Being both intersex and a biomedical sciences student, Porter has a unique perspective on the removal of her testes.
“I see both sides of it as a pre-med student and an intersex girl, but the historic policy of doctors towards intersex individuals has been far more cosmetically focused in an attempt to placate parents rather than provide for the future happiness of the, usually very young, patient,” she wrote in an email to Mirror.
Because her testes were removed, her body is unable to produce sex hormones as her female sex organs are nonfunctioning. Porters points out that “I require treatment because I was treated in the first place.”
The removal of sex organs has been highly controversial in the media and intersex communities for decades. Stories abound of doctors removing organs without parental consent or scaring them with horror stories of cancer and medical problems, or telling parents they must “choose” their child’s sex and raise them that way to avoid problems.
Dr. Sherman Leis, the founder of The Philadelphia Center for Transgender Surgery, has been an advocate for not doing surgery on young intersex patients until they are old enough to decide for themselves what they want.
“It’s super important that they leave the child alone, let the child grow a little bit,” he said. “They identify themselves very early in life — it’s amazing how early they really identify themselves.”
Although his transgender and intersex patients are very different, their treatment can overlap. Some patients might undergo medically necessarily surgeries, while others might want to remove underdeveloped sex organs for aesthetic purposes. Some patients are happy the way they are, and if the organs are not hurting them, want to leave them be and monitor them with their doctor.
In cases like Porters’ hormone therapy is necessary to make sure that hormone levels are where they should be. For young children who might not be as reliable with their treatment, doctors can insert an implant in their arm that releases hormones.
However, in his decades as a surgeon, he has seen the consequences of intersex adults coming to him for help to fix the mistakes that doctors made on them as children — something he says he sees “regularly.”
For Quinn, doctors have been pushing her to remove her testes for a decade. However, she has chosen to not undergo surgery but instead monitor to make sure they are not impacting her health negatively.

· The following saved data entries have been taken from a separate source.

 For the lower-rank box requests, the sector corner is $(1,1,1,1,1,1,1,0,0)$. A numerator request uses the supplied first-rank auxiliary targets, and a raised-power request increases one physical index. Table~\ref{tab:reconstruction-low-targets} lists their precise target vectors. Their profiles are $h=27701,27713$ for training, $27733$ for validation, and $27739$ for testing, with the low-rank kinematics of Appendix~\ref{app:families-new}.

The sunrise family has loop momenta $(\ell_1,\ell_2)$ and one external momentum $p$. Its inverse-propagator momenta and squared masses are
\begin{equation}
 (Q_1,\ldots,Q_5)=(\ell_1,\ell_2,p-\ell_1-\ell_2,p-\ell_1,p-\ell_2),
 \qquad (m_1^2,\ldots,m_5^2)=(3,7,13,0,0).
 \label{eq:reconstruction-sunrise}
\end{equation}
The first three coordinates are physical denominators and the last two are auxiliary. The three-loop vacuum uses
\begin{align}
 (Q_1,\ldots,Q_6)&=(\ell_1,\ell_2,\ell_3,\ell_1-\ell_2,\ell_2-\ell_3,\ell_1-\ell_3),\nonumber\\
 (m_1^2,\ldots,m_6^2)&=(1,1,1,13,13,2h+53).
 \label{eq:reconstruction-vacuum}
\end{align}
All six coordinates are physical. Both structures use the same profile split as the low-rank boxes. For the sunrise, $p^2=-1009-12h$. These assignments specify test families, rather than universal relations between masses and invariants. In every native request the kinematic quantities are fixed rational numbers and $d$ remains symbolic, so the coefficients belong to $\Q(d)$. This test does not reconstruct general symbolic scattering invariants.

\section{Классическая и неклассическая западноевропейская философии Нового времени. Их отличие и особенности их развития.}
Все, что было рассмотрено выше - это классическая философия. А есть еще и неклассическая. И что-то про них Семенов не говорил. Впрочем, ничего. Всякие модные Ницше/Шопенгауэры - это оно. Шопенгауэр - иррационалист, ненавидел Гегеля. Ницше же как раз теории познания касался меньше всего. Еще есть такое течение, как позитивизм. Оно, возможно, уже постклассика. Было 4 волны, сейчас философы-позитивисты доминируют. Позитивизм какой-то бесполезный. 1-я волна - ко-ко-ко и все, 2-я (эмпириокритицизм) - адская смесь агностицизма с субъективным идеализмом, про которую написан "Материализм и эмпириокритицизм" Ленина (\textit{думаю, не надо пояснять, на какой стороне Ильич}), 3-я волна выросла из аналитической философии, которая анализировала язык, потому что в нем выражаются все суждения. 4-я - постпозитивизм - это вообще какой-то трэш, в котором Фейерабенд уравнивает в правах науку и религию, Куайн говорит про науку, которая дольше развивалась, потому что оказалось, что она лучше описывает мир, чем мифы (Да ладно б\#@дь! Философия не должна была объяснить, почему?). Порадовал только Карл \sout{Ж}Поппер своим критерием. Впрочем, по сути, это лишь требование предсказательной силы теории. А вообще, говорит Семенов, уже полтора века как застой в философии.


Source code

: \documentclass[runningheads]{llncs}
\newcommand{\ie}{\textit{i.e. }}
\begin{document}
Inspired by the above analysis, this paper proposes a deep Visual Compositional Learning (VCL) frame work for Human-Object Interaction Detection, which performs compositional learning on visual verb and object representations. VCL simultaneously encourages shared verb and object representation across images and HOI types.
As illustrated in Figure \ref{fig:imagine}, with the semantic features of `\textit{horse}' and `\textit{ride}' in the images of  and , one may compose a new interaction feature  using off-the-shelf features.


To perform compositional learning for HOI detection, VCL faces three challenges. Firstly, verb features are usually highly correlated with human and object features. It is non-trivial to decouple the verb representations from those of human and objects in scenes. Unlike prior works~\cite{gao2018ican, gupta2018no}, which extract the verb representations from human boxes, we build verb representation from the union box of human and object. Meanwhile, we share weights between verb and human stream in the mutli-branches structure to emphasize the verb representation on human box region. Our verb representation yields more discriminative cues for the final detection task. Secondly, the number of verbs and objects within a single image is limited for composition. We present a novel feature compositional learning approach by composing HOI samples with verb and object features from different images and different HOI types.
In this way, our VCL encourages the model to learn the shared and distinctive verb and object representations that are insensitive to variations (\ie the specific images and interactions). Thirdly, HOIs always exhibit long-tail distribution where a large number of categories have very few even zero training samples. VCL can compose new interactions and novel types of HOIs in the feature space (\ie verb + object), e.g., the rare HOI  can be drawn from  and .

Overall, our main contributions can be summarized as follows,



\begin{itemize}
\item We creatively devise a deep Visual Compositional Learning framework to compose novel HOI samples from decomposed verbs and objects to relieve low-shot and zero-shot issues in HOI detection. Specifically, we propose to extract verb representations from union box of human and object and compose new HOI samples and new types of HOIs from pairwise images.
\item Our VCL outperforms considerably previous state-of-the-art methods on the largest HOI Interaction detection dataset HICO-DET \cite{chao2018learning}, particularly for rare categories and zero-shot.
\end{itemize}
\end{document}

Leis agrees with this approach.
“I hope we can educate other physicians about the right way to handle these kids and not do the mistake that was made for many years, that the pediatrician or the obstetrician or the parents decide shortly after birth which gender they think the kid is and get surgery right way, that’s a really big mistake,” he said. “Some parents are just so upset about the whole thing they refuse to cooperate.”
Thankfully, Leis says in his time as a doctor he has seen more and more children’s hospitals opening gender identity clinics to properly treat young patients. This includes Boston Children’s Hospital, Children’s National Health System in Washington, D.C., Children’s Hospital of Philadelphia, Children’s Hospital Los Angeles, and Cincinnati Children’s Hospital.
“Things are changing now, they’re slowly changing, especially in the last five years or so,” he said. “Little by little, things are happening.”
“Other people will surprise you,” Porter said as advice to other intersex people. “Yes, some people are ignorant, but you are wonderfully special, the result of endless recombinations and shifts of genes. And there are many people in this world who will accept you as you are, if you can accept yourself.”